Uzaya olan merak ve ona ulaşabilme arzusu, bilim insanlarını bunu başaracak bir araç üretmeye itmiştir. Akıllara ilk olarak uçaklar gelse de uçakların ve uçak motorlarının çalışma mantıkları uzay ortamı için kullanışsız kalmıştır. Bu durumun nedeni uçakların kanatları ile hava arasındaki etkileşimi kullanarak kendilerini yükseğe çıkarmaları ve motorlarının da önden aldıkları havayı yakıt ile karıştırıp yakarak arkadan atmalarıdır. Uzayda hava olmadığı için bu fizik olayları maalesef ki ancak atmosfer içerisinde kullanılabilmektedir.

Roketler kütle çekimi etkisinden kurtulabilmek için Newton’un kanunlarından Etki-Tepki Kanunu’nu kullanır. Bunu anlayabilmek için şişirilip serbest bırakılan balonlar düşünülebilir. Balon içerisindeki basınçlı hava, arkadaki delikten hızlı bir şekilde kaçarken tepki kuvveti yaratır ve balonu ters yöne ittirir. Roketler de gövde içerisinde bulunan yakıt ve yüksek sıcaklık sonucunda açığa çıkan gazı aşağı doğru çok hızlı (4.500 m/s’ye kadar çıkabilen bir hızla [1]) atarak (etki) kendisini yukarı doğru ittirmiş (tepki) olur. Rokete uygulanan bu kuvvete “itki kuvveti” ismi verilir.

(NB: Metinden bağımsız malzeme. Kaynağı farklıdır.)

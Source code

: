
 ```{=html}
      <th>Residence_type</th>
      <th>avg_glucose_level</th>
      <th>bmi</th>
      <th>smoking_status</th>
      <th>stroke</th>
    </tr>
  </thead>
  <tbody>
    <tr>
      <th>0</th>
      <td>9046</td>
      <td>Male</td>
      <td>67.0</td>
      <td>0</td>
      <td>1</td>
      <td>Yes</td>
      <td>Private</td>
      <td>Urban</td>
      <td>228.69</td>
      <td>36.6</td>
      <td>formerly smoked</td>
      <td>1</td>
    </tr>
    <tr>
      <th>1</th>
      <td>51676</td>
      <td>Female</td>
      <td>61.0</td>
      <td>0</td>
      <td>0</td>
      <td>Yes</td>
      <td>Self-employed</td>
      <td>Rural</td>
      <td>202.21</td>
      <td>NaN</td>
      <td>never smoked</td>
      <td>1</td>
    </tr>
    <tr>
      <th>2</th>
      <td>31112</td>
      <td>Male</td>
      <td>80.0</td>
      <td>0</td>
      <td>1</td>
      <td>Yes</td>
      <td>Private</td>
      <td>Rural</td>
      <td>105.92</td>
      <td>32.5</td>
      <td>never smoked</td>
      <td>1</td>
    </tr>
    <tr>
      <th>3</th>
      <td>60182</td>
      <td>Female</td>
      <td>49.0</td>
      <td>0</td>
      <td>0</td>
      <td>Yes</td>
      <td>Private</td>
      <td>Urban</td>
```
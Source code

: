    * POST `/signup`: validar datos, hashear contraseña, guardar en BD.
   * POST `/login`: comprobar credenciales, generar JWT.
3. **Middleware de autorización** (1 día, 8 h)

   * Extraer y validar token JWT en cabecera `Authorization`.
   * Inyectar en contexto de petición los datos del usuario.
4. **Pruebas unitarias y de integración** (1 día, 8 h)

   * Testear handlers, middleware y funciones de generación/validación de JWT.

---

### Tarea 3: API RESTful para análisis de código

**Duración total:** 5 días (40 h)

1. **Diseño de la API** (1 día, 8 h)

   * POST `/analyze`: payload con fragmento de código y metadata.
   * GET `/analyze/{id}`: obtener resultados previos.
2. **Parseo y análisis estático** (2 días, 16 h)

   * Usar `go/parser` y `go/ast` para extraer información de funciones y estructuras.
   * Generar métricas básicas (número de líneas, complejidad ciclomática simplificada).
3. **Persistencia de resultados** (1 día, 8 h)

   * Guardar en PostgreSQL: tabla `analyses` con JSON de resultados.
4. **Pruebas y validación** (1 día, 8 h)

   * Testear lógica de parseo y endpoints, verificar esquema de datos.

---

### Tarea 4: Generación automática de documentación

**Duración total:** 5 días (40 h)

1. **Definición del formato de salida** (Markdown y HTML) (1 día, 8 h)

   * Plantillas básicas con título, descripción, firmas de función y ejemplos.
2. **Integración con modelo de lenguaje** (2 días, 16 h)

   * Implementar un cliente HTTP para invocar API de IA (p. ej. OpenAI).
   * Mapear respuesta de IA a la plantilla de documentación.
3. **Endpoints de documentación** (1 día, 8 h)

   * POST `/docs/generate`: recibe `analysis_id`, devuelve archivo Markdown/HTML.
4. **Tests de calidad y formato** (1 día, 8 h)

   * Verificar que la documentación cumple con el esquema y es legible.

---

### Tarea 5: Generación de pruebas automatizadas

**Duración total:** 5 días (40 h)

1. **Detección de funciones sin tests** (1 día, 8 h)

Gazı çok yüksek bir hızda atmasına ve etki-tepki yasası gereği birbirlerine uyguladıkları kuvvet eşit olmasına rağmen roket (çıkan gaza kıyasla) çok daha yavaş hareket eder. Bunun sebebi de Newton’un \vec{F}=mx\vec{a} olarak bilinen ikinci kanunudur. Kuvvetler eşit olsa da roket ve gaz kütleleri arasındaki devasa fark sebebiyle ivmelenmeleri (dolayısıyla hızları) farklı olmaktadır.

Uzaya çıkmakta olan bir roket görseli (Kaynak: Getty)

Roketi uzaya götürebilmek kadar onu kontrol edebilmek ve yönlendirebilmek de önemlidir. Roketler için en yaygın kontrol yöntemi, gazın çıkış yönünü değiştirmeyi sağlayan hareketli lüle1 sistemidir. Ağırlık merkezi gövdede olduğundan dolayı bu açı değişikliği bir moment yaratarak roketin ters yönde dönmesini sağlayacaktır. Bunun dışında, gövdenin çeşitli konumlarında, açıldığında gaz çıkışı sağlayan küçük egzoz vanaları veya haricî küçük motorlar kullanılabilir.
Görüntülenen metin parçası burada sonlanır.